There are a couple of great DIY projects around using Granite Devices Argon/simuCube and Ioni servo drivers. The quality (fidelity and smoothness) seems to be very good. The price tag or servo driver and servo is around €650,-.


https://granitedevices.com/wiki/About_SimuCUBE

Would it be possible to use oDrive as a replacement for Argon/simuCube + Ioni and source a less expensive brushless motor without sacrificing quality?

Regards

-jay


#2

I think ODrive should be capable to run a racing wheel simulator very well. We may need some firmware tweaks to get it to interface nicely with whatever simulation software is running on the PC, but in terms of motor control it should work as well as an industrial drive.

One thing that may be worth spending some money on is to get a motor with low cogging torque, since that will probably be quite noticeable in a haptics application like this. We do have the experimental anti-cogging implementation, and it will be interesting to see what that can do once it matures. But yeah a better motor will still be better.


#3

Hi @madcowswe ,

thank you for your reply.

There is some software/hardware combo to interface the simulation SW on the PC to a servo driver.
https://forum.virtualracing.org/showthread.php/92420-DIY-USB-Force-Feedback-Controller
The site is in german, sorry.

This SW uses an STM32F407Discovery board as interface to the PC and the simulation. The HW/SW combo registers as a HID on the PC. It processes the force feedback information from the simulation for the steering wheel and transforms it to either of three output modes:

  • mode 1: PWM 0-50-100%
  • mode 2: PWM & Dir
  • mode 3: 4 x PWM for H-Bridge
    Can one of this output modes be used by oDrive?
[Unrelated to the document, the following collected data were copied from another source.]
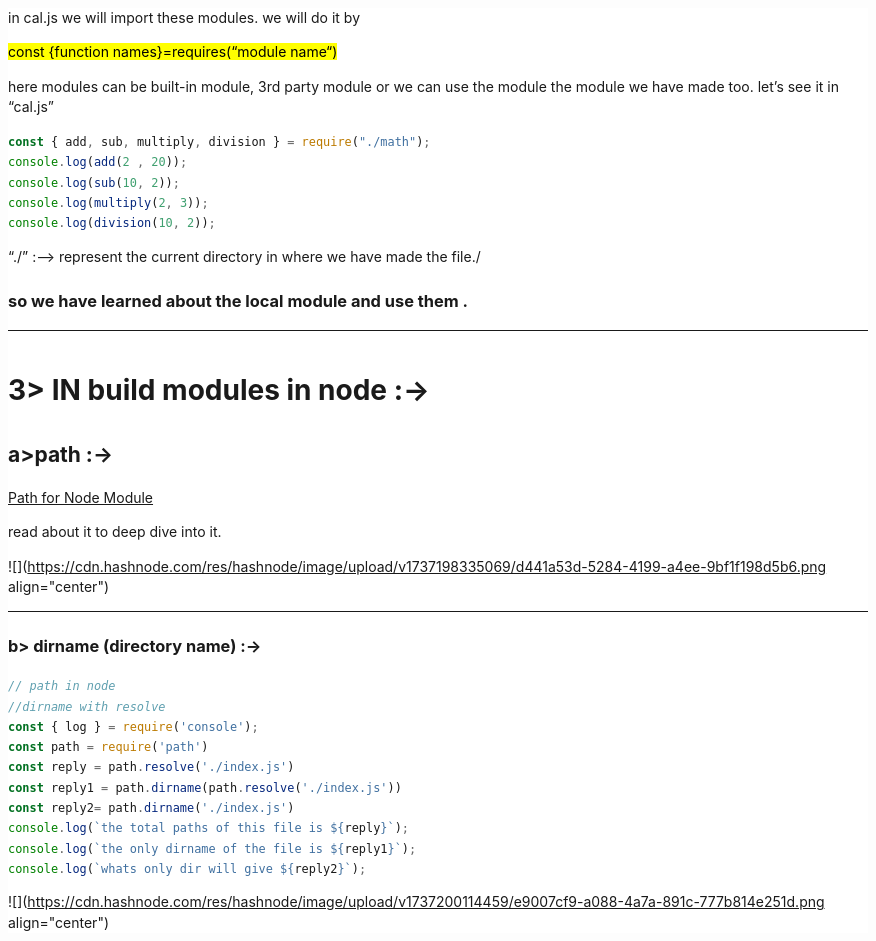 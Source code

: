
 ```javascript
```

in cal.js we will import these modules. we will do it by

<mark>const {function names}=requires(“module name“)</mark>

here modules can be built-in module, 3rd party module or we can use the module the module we have made too. let’s see it in “cal.js”

```javascript
const { add, sub, multiply, division } = require("./math");
console.log(add(2 , 20));
console.log(sub(10, 2));
console.log(multiply(2, 3));
console.log(division(10, 2));
```

“./” :—&gt; represent the current directory in where we have made the file./

### so we have learned about the local module and use them .

---

# 3&gt; IN build modules in node :→

## a&gt;path :→

[Path for Node Module](https://nodejs.org/api/path.html)

read about it to deep dive into it.

![](https://cdn.hashnode.com/res/hashnode/image/upload/v1737198335069/d441a53d-5284-4199-a4ee-9bf1f198d5b6.png align="center")

---

### b&gt; dirname (directory name) :→

```javascript
// path in node
//dirname with resolve
const { log } = require('console');
const path = require('path')
const reply = path.resolve('./index.js')
const reply1 = path.dirname(path.resolve('./index.js'))
const reply2= path.dirname('./index.js')
console.log(`the total paths of this file is ${reply}`);
console.log(`the only dirname of the file is ${reply1}`);
console.log(`whats only dir will give ${reply2}`);
```

![](https://cdn.hashnode.com/res/hashnode/image/upload/v1737200114459/e9007cf9-a088-4a7a-891c-777b814e251d.png align="center")
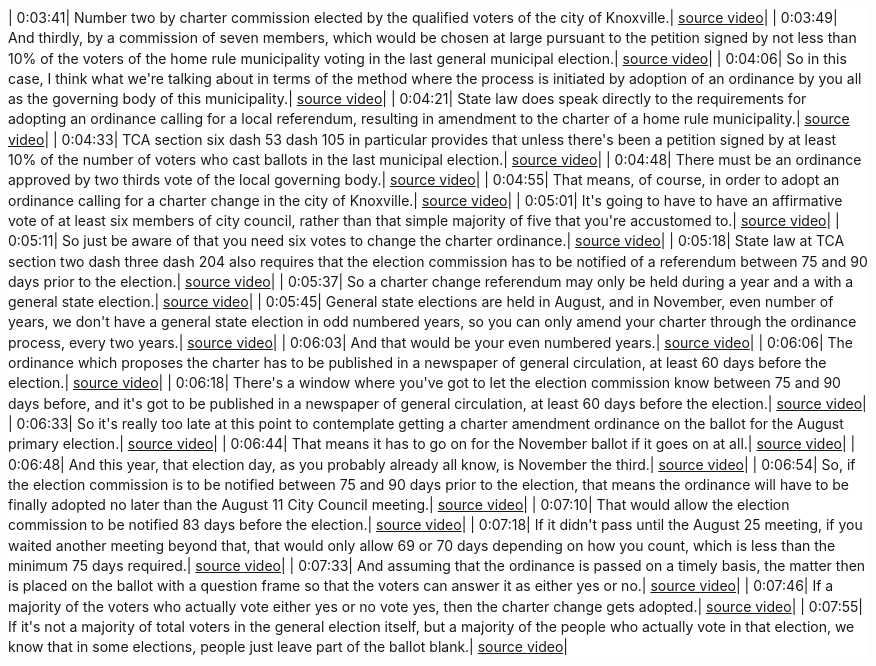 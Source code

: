 | 0:03:41| Number two by charter commission elected by the qualified voters of the city of Knoxville.| [source video](https://archive.org/details/city-council-ws-r-3877-200630?start=221)|
| 0:03:49| And thirdly, by a commission of seven members, which would be chosen at large pursuant to the petition signed by not less than 10% of the voters of the home rule municipality voting in the last general municipal election.| [source video](https://archive.org/details/city-council-ws-r-3877-200630?start=229)|
| 0:04:06| So in this case, I think what we're talking about in terms of the method where the process is initiated by adoption of an ordinance by you all as the governing body of this municipality.| [source video](https://archive.org/details/city-council-ws-r-3877-200630?start=246)|
| 0:04:21| State law does speak directly to the requirements for adopting an ordinance calling for a local referendum, resulting in amendment to the charter of a home rule municipality.| [source video](https://archive.org/details/city-council-ws-r-3877-200630?start=261)|
| 0:04:33| TCA section six dash 53 dash 105 in particular provides that unless there's been a petition signed by at least 10% of the number of voters who cast ballots in the last municipal election.| [source video](https://archive.org/details/city-council-ws-r-3877-200630?start=273)|
| 0:04:48| There must be an ordinance approved by two thirds vote of the local governing body.| [source video](https://archive.org/details/city-council-ws-r-3877-200630?start=288)|
| 0:04:55| That means, of course, in order to adopt an ordinance calling for a charter change in the city of Knoxville.| [source video](https://archive.org/details/city-council-ws-r-3877-200630?start=295)|
| 0:05:01| It's going to have to have an affirmative vote of at least six members of city council, rather than that simple majority of five that you're accustomed to.| [source video](https://archive.org/details/city-council-ws-r-3877-200630?start=301)|
| 0:05:11| So just be aware of that you need six votes to change the charter ordinance.| [source video](https://archive.org/details/city-council-ws-r-3877-200630?start=311)|
| 0:05:18| State law at TCA section two dash three dash 204 also requires that the election commission has to be notified of a referendum between 75 and 90 days prior to the election.| [source video](https://archive.org/details/city-council-ws-r-3877-200630?start=318)|
| 0:05:37| So a charter change referendum may only be held during a year and a with a general state election.| [source video](https://archive.org/details/city-council-ws-r-3877-200630?start=337)|
| 0:05:45| General state elections are held in August, and in November, even number of years, we don't have a general state election in odd numbered years, so you can only amend your charter through the ordinance process, every two years.| [source video](https://archive.org/details/city-council-ws-r-3877-200630?start=345)|
| 0:06:03| And that would be your even numbered years.| [source video](https://archive.org/details/city-council-ws-r-3877-200630?start=363)|
| 0:06:06| The ordinance which proposes the charter has to be published in a newspaper of general circulation, at least 60 days before the election.| [source video](https://archive.org/details/city-council-ws-r-3877-200630?start=366)|
| 0:06:18| There's a window where you've got to let the election commission know between 75 and 90 days before, and it's got to be published in a newspaper of general circulation, at least 60 days before the election.| [source video](https://archive.org/details/city-council-ws-r-3877-200630?start=378)|
| 0:06:33| So it's really too late at this point to contemplate getting a charter amendment ordinance on the ballot for the August primary election.| [source video](https://archive.org/details/city-council-ws-r-3877-200630?start=393)|
| 0:06:44| That means it has to go on for the November ballot if it goes on at all.| [source video](https://archive.org/details/city-council-ws-r-3877-200630?start=404)|
| 0:06:48| And this year, that election day, as you probably already all know, is November the third.| [source video](https://archive.org/details/city-council-ws-r-3877-200630?start=408)|
| 0:06:54| So, if the election commission is to be notified between 75 and 90 days prior to the election, that means the ordinance will have to be finally adopted no later than the August 11 City Council meeting.| [source video](https://archive.org/details/city-council-ws-r-3877-200630?start=414)|
| 0:07:10| That would allow the election commission to be notified 83 days before the election.| [source video](https://archive.org/details/city-council-ws-r-3877-200630?start=430)|
| 0:07:18| If it didn't pass until the August 25 meeting, if you waited another meeting beyond that, that would only allow 69 or 70 days depending on how you count, which is less than the minimum 75 days required.| [source video](https://archive.org/details/city-council-ws-r-3877-200630?start=438)|
| 0:07:33| And assuming that the ordinance is passed on a timely basis, the matter then is placed on the ballot with a question frame so that the voters can answer it as either yes or no.| [source video](https://archive.org/details/city-council-ws-r-3877-200630?start=453)|
| 0:07:46| If a majority of the voters who actually vote either yes or no vote yes, then the charter change gets adopted.| [source video](https://archive.org/details/city-council-ws-r-3877-200630?start=466)|
| 0:07:55| If it's not a majority of total voters in the general election itself, but a majority of the people who actually vote in that election, we know that in some elections, people just leave part of the ballot blank.| [source video](https://archive.org/details/city-council-ws-r-3877-200630?start=475)| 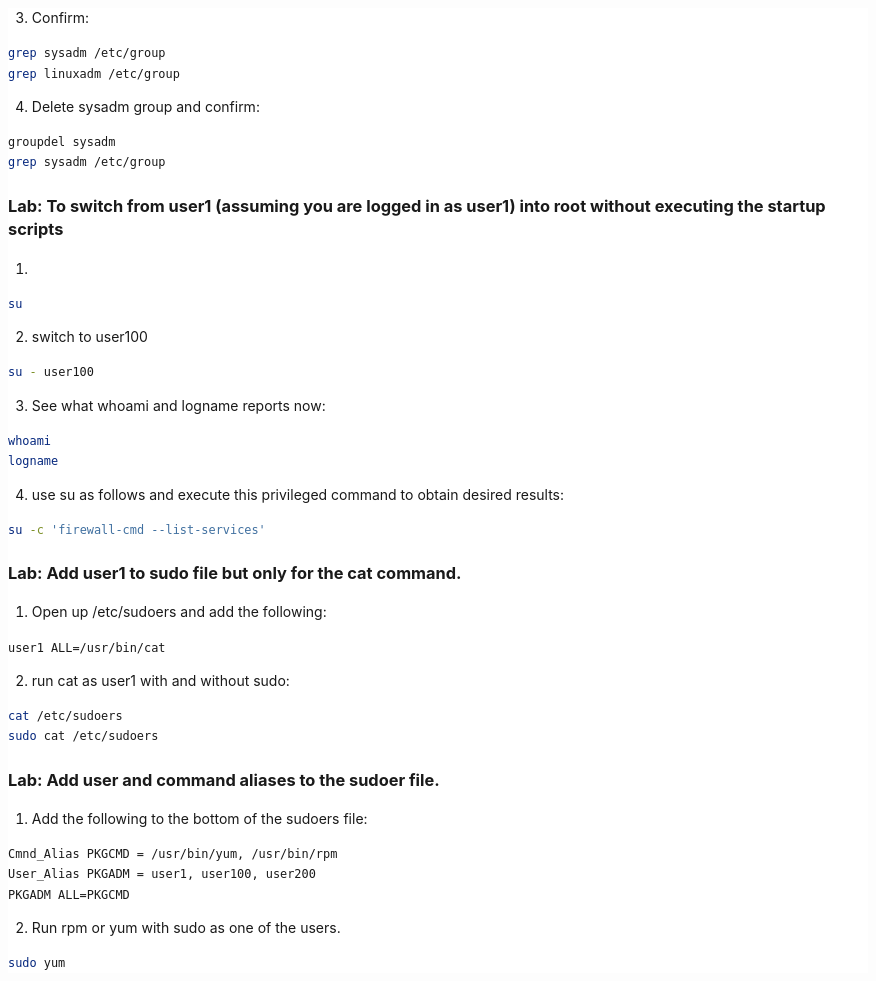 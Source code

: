 3. Confirm:
```bash
grep sysadm /etc/group
grep linuxadm /etc/group
```

4. Delete sysadm group and confirm:
```bash
groupdel sysadm
grep sysadm /etc/group
```

### Lab: To switch from user1 (assuming you are logged in as user1) into root without executing the startup scripts
1. 
```bash
su
```

2. switch to user100
```bash
su - user100
```

3. See what whoami and logname reports now:
```bash
whoami
logname
```

4. use su as follows and execute this privileged command to obtain desired results:
```bash
su -c 'firewall-cmd --list-services'
```
### Lab: Add user1 to sudo file but only for the cat command.
1. Open up /etc/sudoers and add the following:
```bash
user1 ALL=/usr/bin/cat
```

2. run cat as user1 with and without sudo:
```bash
cat /etc/sudoers
sudo cat /etc/sudoers
```

### Lab: Add user and command aliases to the sudoer file.

1. Add the following to the bottom of the sudoers file:
```bash
Cmnd_Alias PKGCMD = /usr/bin/yum, /usr/bin/rpm
User_Alias PKGADM = user1, user100, user200 
PKGADM ALL=PKGCMD
```

2. Run rpm or yum with sudo as one of the users.
```bash
sudo yum 
```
You are absolutely right about the cogging. That’s a major issue to get a smooth movement. Any ideas on what motor to use? What would be a sensible choice considering cost, smoothness and fidelity? (The torque people are achieving with the builds stated in my original post is 15-20Nm. But around 10Nm would be plenty I guess.)
Yeah, and the anti-cogging implementation would improve the haptics.

Kind Regards

-jay


#4

There are two options: One would be to use the ODrive’s usb connection directly, and interface it to the simulation program. Otherwise, you can use Mode 1 once we finish the correpsonding feature.

For that kind of torque, the hoverboard wheels are pretty good option, and they’re not even that coggy.